**Task details**: After reading the entries below, copy word for word the lines from the first through the line containing "- Grid Trading](https://www.youtube.com/watch?v=xeeWA6GKSek)", and stop there.

+++ Dataset entries +++

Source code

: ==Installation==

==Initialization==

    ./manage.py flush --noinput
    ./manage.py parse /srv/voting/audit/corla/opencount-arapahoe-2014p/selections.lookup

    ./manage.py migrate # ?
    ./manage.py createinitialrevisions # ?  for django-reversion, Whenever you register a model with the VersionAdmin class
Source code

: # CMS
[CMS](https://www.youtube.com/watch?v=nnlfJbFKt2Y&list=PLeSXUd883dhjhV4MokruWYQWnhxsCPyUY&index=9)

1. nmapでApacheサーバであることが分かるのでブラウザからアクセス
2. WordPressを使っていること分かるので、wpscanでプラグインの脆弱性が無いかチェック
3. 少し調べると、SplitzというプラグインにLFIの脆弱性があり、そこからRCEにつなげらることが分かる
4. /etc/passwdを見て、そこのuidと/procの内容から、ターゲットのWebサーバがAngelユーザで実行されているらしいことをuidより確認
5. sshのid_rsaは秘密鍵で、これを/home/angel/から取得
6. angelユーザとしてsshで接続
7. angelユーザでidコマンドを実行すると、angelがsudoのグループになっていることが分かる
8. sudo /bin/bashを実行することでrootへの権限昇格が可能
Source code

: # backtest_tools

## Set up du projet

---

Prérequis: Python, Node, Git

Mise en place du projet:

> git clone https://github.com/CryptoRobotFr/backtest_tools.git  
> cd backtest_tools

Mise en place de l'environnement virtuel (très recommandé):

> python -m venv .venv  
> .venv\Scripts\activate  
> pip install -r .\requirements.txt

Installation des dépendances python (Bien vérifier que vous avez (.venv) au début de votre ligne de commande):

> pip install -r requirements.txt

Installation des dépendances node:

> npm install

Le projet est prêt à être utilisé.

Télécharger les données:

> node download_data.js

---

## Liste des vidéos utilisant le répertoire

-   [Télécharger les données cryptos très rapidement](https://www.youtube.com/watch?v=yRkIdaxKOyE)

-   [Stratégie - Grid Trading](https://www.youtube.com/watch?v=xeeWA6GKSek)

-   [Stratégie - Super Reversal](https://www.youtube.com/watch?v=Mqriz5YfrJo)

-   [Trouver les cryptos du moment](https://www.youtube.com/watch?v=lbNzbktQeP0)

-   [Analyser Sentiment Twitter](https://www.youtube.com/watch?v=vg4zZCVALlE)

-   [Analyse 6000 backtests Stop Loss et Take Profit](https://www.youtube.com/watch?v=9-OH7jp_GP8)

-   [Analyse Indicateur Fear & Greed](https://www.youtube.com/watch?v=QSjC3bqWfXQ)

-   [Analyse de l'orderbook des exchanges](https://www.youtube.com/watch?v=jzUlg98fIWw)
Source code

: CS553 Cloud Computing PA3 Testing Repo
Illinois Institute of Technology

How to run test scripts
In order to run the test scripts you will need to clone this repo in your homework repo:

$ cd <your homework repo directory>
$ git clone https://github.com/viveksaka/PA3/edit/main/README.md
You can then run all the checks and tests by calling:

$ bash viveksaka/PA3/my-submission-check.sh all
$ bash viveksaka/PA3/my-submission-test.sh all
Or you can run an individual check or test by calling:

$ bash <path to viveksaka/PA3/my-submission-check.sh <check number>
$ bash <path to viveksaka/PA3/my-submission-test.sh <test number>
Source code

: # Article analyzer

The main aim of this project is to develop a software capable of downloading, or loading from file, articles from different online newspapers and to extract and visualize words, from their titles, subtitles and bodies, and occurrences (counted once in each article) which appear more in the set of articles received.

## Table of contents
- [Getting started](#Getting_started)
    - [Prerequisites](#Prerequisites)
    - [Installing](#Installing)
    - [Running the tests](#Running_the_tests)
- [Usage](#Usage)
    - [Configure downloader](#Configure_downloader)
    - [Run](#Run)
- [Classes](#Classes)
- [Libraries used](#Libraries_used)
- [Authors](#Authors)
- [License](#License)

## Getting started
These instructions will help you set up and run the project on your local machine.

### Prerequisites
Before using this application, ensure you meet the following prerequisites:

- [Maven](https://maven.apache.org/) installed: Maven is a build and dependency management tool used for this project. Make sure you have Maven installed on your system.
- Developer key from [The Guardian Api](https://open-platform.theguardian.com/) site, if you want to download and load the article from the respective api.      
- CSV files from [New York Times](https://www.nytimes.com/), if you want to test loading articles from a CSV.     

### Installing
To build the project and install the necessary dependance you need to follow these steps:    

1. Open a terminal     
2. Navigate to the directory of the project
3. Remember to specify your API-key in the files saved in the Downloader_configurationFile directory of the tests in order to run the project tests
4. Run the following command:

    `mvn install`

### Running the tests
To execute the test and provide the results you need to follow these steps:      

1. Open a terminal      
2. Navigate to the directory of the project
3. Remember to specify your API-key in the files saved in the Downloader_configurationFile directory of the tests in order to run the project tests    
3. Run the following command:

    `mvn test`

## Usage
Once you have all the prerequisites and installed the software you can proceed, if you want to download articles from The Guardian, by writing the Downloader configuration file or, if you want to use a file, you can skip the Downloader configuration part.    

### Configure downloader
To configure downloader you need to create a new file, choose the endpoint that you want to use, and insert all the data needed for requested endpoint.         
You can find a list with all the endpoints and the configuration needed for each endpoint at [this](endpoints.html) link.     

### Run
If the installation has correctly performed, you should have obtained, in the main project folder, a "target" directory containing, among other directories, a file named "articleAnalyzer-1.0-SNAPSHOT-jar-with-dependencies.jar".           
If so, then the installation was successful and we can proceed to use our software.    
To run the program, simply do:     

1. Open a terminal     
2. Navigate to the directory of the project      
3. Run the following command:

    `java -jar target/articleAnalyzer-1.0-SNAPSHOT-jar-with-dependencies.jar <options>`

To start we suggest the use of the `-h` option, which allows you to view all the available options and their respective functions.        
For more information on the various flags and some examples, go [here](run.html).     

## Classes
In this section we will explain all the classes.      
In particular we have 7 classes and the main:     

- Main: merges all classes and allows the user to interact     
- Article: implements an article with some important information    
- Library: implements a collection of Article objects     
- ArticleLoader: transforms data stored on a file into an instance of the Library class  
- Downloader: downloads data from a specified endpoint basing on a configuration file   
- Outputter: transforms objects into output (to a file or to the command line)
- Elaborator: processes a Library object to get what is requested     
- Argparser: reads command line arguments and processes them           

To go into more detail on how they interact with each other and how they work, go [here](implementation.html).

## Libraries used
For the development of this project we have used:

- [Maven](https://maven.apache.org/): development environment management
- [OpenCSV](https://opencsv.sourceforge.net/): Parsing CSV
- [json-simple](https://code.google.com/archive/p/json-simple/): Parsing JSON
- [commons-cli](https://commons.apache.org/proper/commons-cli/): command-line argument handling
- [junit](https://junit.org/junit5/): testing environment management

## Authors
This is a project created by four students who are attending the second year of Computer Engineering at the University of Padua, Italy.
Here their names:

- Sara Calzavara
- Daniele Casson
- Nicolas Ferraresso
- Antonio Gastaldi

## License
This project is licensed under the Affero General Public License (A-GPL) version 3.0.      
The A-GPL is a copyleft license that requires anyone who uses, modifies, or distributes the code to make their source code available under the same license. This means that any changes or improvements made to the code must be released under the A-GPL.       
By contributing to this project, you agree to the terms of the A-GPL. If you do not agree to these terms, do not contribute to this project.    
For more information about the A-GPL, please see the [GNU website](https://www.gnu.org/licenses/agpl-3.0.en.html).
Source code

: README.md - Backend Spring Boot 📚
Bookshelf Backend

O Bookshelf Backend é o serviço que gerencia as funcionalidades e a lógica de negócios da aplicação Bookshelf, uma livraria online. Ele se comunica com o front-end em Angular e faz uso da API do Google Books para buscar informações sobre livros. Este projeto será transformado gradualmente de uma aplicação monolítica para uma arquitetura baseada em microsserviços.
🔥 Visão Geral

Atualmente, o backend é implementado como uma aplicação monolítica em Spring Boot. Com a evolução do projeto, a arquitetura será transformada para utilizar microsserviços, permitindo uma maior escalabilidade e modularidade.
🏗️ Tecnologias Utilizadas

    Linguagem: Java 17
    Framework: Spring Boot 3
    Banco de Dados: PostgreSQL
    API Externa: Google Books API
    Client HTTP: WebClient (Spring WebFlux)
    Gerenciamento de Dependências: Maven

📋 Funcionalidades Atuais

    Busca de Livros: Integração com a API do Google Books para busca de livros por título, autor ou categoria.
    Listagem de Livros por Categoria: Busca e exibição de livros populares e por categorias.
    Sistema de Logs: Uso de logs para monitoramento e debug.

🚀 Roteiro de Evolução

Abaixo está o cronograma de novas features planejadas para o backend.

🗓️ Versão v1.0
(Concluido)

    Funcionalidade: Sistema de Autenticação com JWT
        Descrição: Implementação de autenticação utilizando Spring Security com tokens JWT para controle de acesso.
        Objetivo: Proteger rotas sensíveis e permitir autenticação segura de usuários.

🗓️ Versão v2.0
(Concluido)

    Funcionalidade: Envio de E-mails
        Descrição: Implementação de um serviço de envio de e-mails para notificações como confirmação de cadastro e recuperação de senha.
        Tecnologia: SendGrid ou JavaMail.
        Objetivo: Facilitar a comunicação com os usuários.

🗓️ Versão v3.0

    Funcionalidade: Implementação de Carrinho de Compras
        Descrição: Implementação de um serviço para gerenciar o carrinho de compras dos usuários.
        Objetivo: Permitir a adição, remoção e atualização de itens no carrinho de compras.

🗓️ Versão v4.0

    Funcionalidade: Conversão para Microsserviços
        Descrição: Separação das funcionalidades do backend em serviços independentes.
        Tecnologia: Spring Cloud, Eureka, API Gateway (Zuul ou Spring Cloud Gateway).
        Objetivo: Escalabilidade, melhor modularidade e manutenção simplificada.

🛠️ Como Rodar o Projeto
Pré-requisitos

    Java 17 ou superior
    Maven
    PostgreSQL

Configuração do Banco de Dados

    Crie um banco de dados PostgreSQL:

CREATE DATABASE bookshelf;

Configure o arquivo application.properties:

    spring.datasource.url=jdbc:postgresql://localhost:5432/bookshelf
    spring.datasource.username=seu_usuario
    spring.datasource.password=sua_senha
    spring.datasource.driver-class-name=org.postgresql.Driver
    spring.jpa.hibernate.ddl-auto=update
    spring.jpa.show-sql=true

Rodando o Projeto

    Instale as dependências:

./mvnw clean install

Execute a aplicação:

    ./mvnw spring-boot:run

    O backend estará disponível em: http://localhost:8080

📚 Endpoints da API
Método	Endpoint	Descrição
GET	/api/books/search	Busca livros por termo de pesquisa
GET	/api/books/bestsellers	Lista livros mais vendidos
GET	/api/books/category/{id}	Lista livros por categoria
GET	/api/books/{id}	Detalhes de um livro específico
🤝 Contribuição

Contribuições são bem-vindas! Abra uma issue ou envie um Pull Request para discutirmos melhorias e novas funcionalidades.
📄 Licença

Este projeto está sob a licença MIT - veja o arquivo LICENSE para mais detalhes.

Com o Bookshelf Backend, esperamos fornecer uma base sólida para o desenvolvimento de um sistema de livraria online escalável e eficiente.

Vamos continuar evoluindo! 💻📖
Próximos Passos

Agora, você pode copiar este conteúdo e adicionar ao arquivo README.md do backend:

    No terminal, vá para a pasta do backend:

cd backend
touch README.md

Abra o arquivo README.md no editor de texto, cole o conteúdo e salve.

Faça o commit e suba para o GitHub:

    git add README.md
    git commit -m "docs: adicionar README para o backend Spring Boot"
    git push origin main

+++

**Task result**:
Source code

: ==Installation==

==Initialization==

    ./manage.py flush --noinput
    ./manage.py parse /srv/voting/audit/corla/opencount-arapahoe-2014p/selections.lookup

    ./manage.py migrate # ?
    ./manage.py createinitialrevisions # ?  for django-reversion, Whenever you register a model with the VersionAdmin class
Source code

: # CMS
[CMS](https://www.youtube.com/watch?v=nnlfJbFKt2Y&list=PLeSXUd883dhjhV4MokruWYQWnhxsCPyUY&index=9)

1. nmapでApacheサーバであることが分かるのでブラウザからアクセス
2. WordPressを使っていること分かるので、wpscanでプラグインの脆弱性が無いかチェック
3. 少し調べると、SplitzというプラグインにLFIの脆弱性があり、そこからRCEにつなげらることが分かる
4. /etc/passwdを見て、そこのuidと/procの内容から、ターゲットのWebサーバがAngelユーザで実行されているらしいことをuidより確認
5. sshのid_rsaは秘密鍵で、これを/home/angel/から取得
6. angelユーザとしてsshで接続
7. angelユーザでidコマンドを実行すると、angelがsudoのグループになっていることが分かる
8. sudo /bin/bashを実行することでrootへの権限昇格が可能
Source code

: # backtest_tools

## Set up du projet

---

Prérequis: Python, Node, Git

Mise en place du projet:

> git clone https://github.com/CryptoRobotFr/backtest_tools.git  
> cd backtest_tools

Mise en place de l'environnement virtuel (très recommandé):

> python -m venv .venv  
> .venv\Scripts\activate  
> pip install -r .\requirements.txt

Installation des dépendances python (Bien vérifier que vous avez (.venv) au début de votre ligne de commande):

> pip install -r requirements.txt

Installation des dépendances node:

> npm install

Le projet est prêt à être utilisé.

Télécharger les données:

> node download_data.js

---

## Liste des vidéos utilisant le répertoire

-   [Télécharger les données cryptos très rapidement](https://www.youtube.com/watch?v=yRkIdaxKOyE)

-   [Stratégie - Grid Trading](https://www.youtube.com/watch?v=xeeWA6GKSek)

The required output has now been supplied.